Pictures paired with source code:
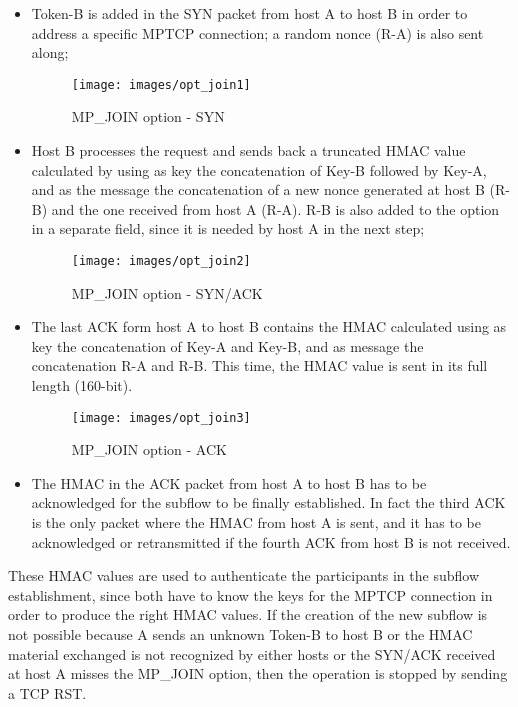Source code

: \begin{itemize}
  \item Token-B is added in the SYN packet from host A to host B in order to address a specific MPTCP connection; a random nonce (R-A) is also sent along;

\begin{figure}[!htb]
\centering
\texttt{[image: images/opt\_join1]}
\caption{MP\_JOIN option - SYN}
\label{fig:opt_join1}
\end{figure}

  \item Host B processes the request and sends back a truncated HMAC value calculated by using as key the concatenation of Key-B followed by Key-A, and as the message the concatenation of a new nonce generated at host B (R-B) and the one received from host A (R-A). R-B is also added to the option in a separate field, since it is needed by host A in the next step;

\begin{figure}[!htb]
\centering
\texttt{[image: images/opt\_join2]}
\caption{MP\_JOIN option - SYN/ACK}
\label{fig:opt_join2}
\end{figure}

  \item The last ACK form host A to host B contains the HMAC calculated using as key the concatenation of Key-A and Key-B, and as message the concatenation R-A and R-B. This time, the HMAC value is sent in its full length (160-bit).
\begin{figure}[!htb]
\centering
\texttt{[image: images/opt\_join3]}
\caption{MP\_JOIN option - ACK}
\label{fig:opt_join3}
\end{figure}
  \item The HMAC in the ACK packet from host A to host B has to be acknowledged for the subflow to be finally established. In fact the third ACK is the only packet where the HMAC from host A is sent, and it has to be acknowledged or retransmitted if the fourth ACK from host B is not received.
\end{itemize}

These HMAC values are used to authenticate the participants in the subflow establishment, since both have to know the keys for the MPTCP connection in order to produce the right HMAC values. If the creation of the new subflow is not possible because A sends an unknown Token-B to host B or the HMAC material exchanged is not recognized by either hosts or the SYN/ACK received at host A misses the MP\_JOIN option, then the operation is stopped by sending a TCP RST.

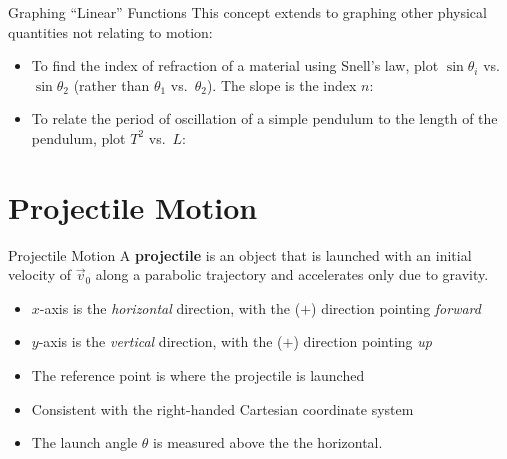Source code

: \documentclass[12pt,compress,aspectratio=169,dvipsnames]{beamer}
\begin{document}
\begin{frame}{Graphing ``Linear'' Functions}
  This concept extends to graphing other physical quantities not relating to
  motion:
  \begin{itemize}
  \item To find the index of refraction of a material using Snell's law, plot
    $\sin\theta_i$ vs.\ $\sin\theta_2$ (rather than $\theta_1$ vs.\ $\theta_2$).
    The slope is the index $n$:

  \item To relate the period of oscillation of a simple pendulum to the length
    of the pendulum, plot $T^2$ vs.\ $L$:

  \end{itemize}
\end{frame}



\section{Projectile Motion}

\begin{frame}{Projectile Motion}
  A \textbf{projectile} is an object that is launched with an initial velocity
  of $\vec v_0$ along a parabolic trajectory and accelerates only due to
  gravity.
  \begin{center}
  \end{center}
  \begin{itemize}
  \item $x$-axis is the \emph{horizontal} direction, with the ($+$) direction
    pointing \emph{forward}
  \item $y$-axis is the \emph{vertical} direction, with the ($+$) direction
    pointing \emph{up}
  \item The reference point is where the projectile is launched
  \item Consistent with the right-handed Cartesian coordinate system
  \item The launch angle $\theta$ is measured above the the horizontal.
  \end{itemize}
\end{frame}
\end{document}
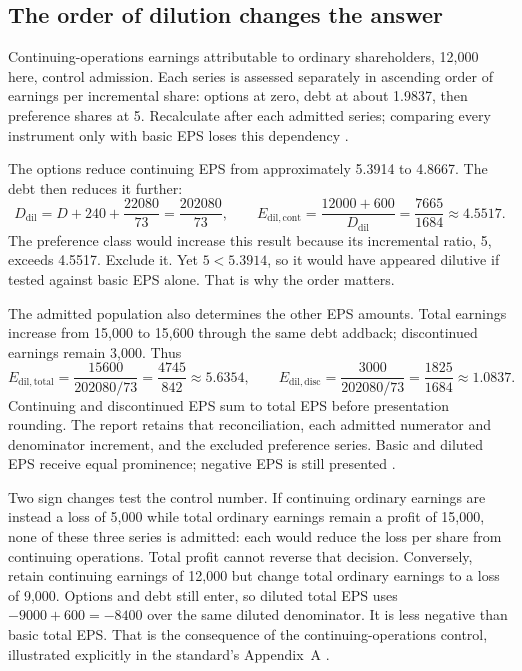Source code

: \subsection{The order of dilution changes the answer}

Continuing-operations earnings attributable to ordinary shareholders,
12,000 here, control admission. Each series is assessed separately in
ascending order of earnings per incremental share: options at zero,
debt at about 1.9837, then preference shares at 5. Recalculate after each
admitted series; comparing every instrument only with basic EPS loses
this dependency \citep[IAS~33, paragraphs 41--44]{eu20231803}.

The options reduce continuing EPS from approximately 5.3914 to 4.8667.
The debt then reduces it further:
\[
 D_{\mathrm{dil}}=D+240+\frac{22080}{73}
                 =\frac{202080}{73},
 \qquad
 E_{\mathrm{dil,cont}}
   =\frac{12000+600}{D_{\mathrm{dil}}}
   =\frac{7665}{1684}\approx4.5517.
\]
The preference class would increase this result because its incremental
ratio, 5, exceeds 4.5517. Exclude it. Yet $5<5.3914$, so it would have
appeared dilutive if tested against basic EPS alone. That is why the
order matters.

The admitted population also determines the other EPS amounts. Total
earnings increase from 15,000 to 15,600 through the same debt addback;
discontinued earnings remain 3,000. Thus
\[
 E_{\mathrm{dil,total}}=\frac{15600}{202080/73}
       =\frac{4745}{842}\approx5.6354,\qquad
 E_{\mathrm{dil,disc}}=\frac{3000}{202080/73}
       =\frac{1825}{1684}\approx1.0837.
\]
Continuing and discontinued EPS sum to total EPS before presentation
rounding. The report retains that reconciliation, each admitted numerator
and denominator increment, and the excluded preference series. Basic and
diluted EPS receive equal prominence; negative EPS is still presented
\citep[IAS~33, paragraphs 66--70]{eu20231803}.

Two sign changes test the control number. If continuing ordinary earnings
are instead a loss of 5,000 while total ordinary earnings remain a profit
of 15,000, none of these three series is admitted: each would reduce the
loss per share from continuing operations. Total profit cannot reverse
that decision. Conversely, retain continuing earnings of 12,000 but
change total ordinary earnings to a loss of 9,000. Options and debt still
enter, so diluted total EPS uses $-9000+600=-8400$ over the same diluted
denominator. It is less negative than basic total EPS. That is the
consequence of the continuing-operations control, illustrated explicitly
in the standard's Appendix~A
\citep[IAS~33, paragraphs 41--43 and A3]{eu20231803}.

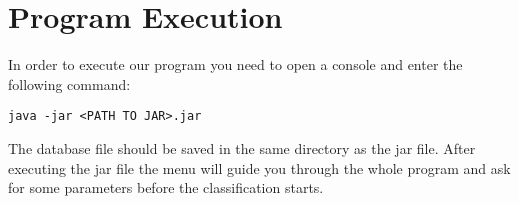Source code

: \section{Program Execution}
\label{program_execution}

In order to execute our program you need to open a console and enter the following command:
\begin{center}
	\texttt{java -jar <PATH TO JAR>\ATMLProgramming.jar}
\end{center}
The database file should be saved in the same directory as the jar file.
After executing the jar file the menu will guide you through the whole program and ask for some parameters before the classification starts.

# [Exercise prompt]
Output the data exactly. Leave every picture out.

# [Response]
Source code

: \begin{itemize}
  \item Token-B is added in the SYN packet from host A to host B in order to address a specific MPTCP connection; a random nonce (R-A) is also sent along;

\begin{figure}[!htb]
\centering
\texttt{[image: images/opt\_join1]}
\caption{MP\_JOIN option - SYN}
\label{fig:opt_join1}
\end{figure}

  \item Host B processes the request and sends back a truncated HMAC value calculated by using as key the concatenation of Key-B followed by Key-A, and as the message the concatenation of a new nonce generated at host B (R-B) and the one received from host A (R-A). R-B is also added to the option in a separate field, since it is needed by host A in the next step;

\begin{figure}[!htb]
\centering
\texttt{[image: images/opt\_join2]}
\caption{MP\_JOIN option - SYN/ACK}
\label{fig:opt_join2}
\end{figure}

  \item The last ACK form host A to host B contains the HMAC calculated using as key the concatenation of Key-A and Key-B, and as message the concatenation R-A and R-B. This time, the HMAC value is sent in its full length (160-bit).
\begin{figure}[!htb]
\centering
\texttt{[image: images/opt\_join3]}
\caption{MP\_JOIN option - ACK}
\label{fig:opt_join3}
\end{figure}
  \item The HMAC in the ACK packet from host A to host B has to be acknowledged for the subflow to be finally established. In fact the third ACK is the only packet where the HMAC from host A is sent, and it has to be acknowledged or retransmitted if the fourth ACK from host B is not received.
\end{itemize}

These HMAC values are used to authenticate the participants in the subflow establishment, since both have to know the keys for the MPTCP connection in order to produce the right HMAC values. If the creation of the new subflow is not possible because A sends an unknown Token-B to host B or the HMAC material exchanged is not recognized by either hosts or the SYN/ACK received at host A misses the MP\_JOIN option, then the operation is stopped by sending a TCP RST.

Source code

: \documentclass[12pt,compress,aspectratio=169,dvipsnames]{beamer}
\begin{document}
\begin{frame}{Graphing ``Linear'' Functions}
  This concept extends to graphing other physical quantities not relating to
  motion:
  \begin{itemize}
  \item To find the index of refraction of a material using Snell's law, plot
    $\sin\theta_i$ vs.\ $\sin\theta_2$ (rather than $\theta_1$ vs.\ $\theta_2$).
    The slope is the index $n$:

  \item To relate the period of oscillation of a simple pendulum to the length
    of the pendulum, plot $T^2$ vs.\ $L$:

  \end{itemize}
\end{frame}



\section{Projectile Motion}

\begin{frame}{Projectile Motion}
  A \textbf{projectile} is an object that is launched with an initial velocity
  of $\vec v_0$ along a parabolic trajectory and accelerates only due to
  gravity.
  \begin{center}
  \end{center}
  \begin{itemize}
  \item $x$-axis is the \emph{horizontal} direction, with the ($+$) direction
    pointing \emph{forward}
  \item $y$-axis is the \emph{vertical} direction, with the ($+$) direction
    pointing \emph{up}
  \item The reference point is where the projectile is launched
  \item Consistent with the right-handed Cartesian coordinate system
  \item The launch angle $\theta$ is measured above the the horizontal.
  \end{itemize}
\end{frame}
\end{document}
Source code

: \subsection{The order of dilution changes the answer}

Continuing-operations earnings attributable to ordinary shareholders,
12,000 here, control admission. Each series is assessed separately in
ascending order of earnings per incremental share: options at zero,
debt at about 1.9837, then preference shares at 5. Recalculate after each
admitted series; comparing every instrument only with basic EPS loses
this dependency \citep[IAS~33, paragraphs 41--44]{eu20231803}.

The options reduce continuing EPS from approximately 5.3914 to 4.8667.
The debt then reduces it further:
\[
 D_{\mathrm{dil}}=D+240+\frac{22080}{73}
                 =\frac{202080}{73},
 \qquad
 E_{\mathrm{dil,cont}}
   =\frac{12000+600}{D_{\mathrm{dil}}}
   =\frac{7665}{1684}\approx4.5517.
\]
The preference class would increase this result because its incremental
ratio, 5, exceeds 4.5517. Exclude it. Yet $5<5.3914$, so it would have
appeared dilutive if tested against basic EPS alone. That is why the
order matters.

The admitted population also determines the other EPS amounts. Total
earnings increase from 15,000 to 15,600 through the same debt addback;
discontinued earnings remain 3,000. Thus
\[
 E_{\mathrm{dil,total}}=\frac{15600}{202080/73}
       =\frac{4745}{842}\approx5.6354,\qquad
 E_{\mathrm{dil,disc}}=\frac{3000}{202080/73}
       =\frac{1825}{1684}\approx1.0837.
\]
Continuing and discontinued EPS sum to total EPS before presentation
rounding. The report retains that reconciliation, each admitted numerator
and denominator increment, and the excluded preference series. Basic and
diluted EPS receive equal prominence; negative EPS is still presented
\citep[IAS~33, paragraphs 66--70]{eu20231803}.

Two sign changes test the control number. If continuing ordinary earnings
are instead a loss of 5,000 while total ordinary earnings remain a profit
of 15,000, none of these three series is admitted: each would reduce the
loss per share from continuing operations. Total profit cannot reverse
that decision. Conversely, retain continuing earnings of 12,000 but
change total ordinary earnings to a loss of 9,000. Options and debt still
enter, so diluted total EPS uses $-9000+600=-8400$ over the same diluted
denominator. It is less negative than basic total EPS. That is the
consequence of the continuing-operations control, illustrated explicitly
in the standard's Appendix~A
\citep[IAS~33, paragraphs 41--43 and A3]{eu20231803}.

Source code

: \section{Program Execution}
\label{program_execution}

In order to execute our program you need to open a console and enter the following command:
\begin{center}
	\texttt{java -jar <PATH TO JAR>\ATMLProgramming.jar}
\end{center}
The database file should be saved in the same directory as the jar file.
After executing the jar file the menu will guide you through the whole program and ask for some parameters before the classification starts.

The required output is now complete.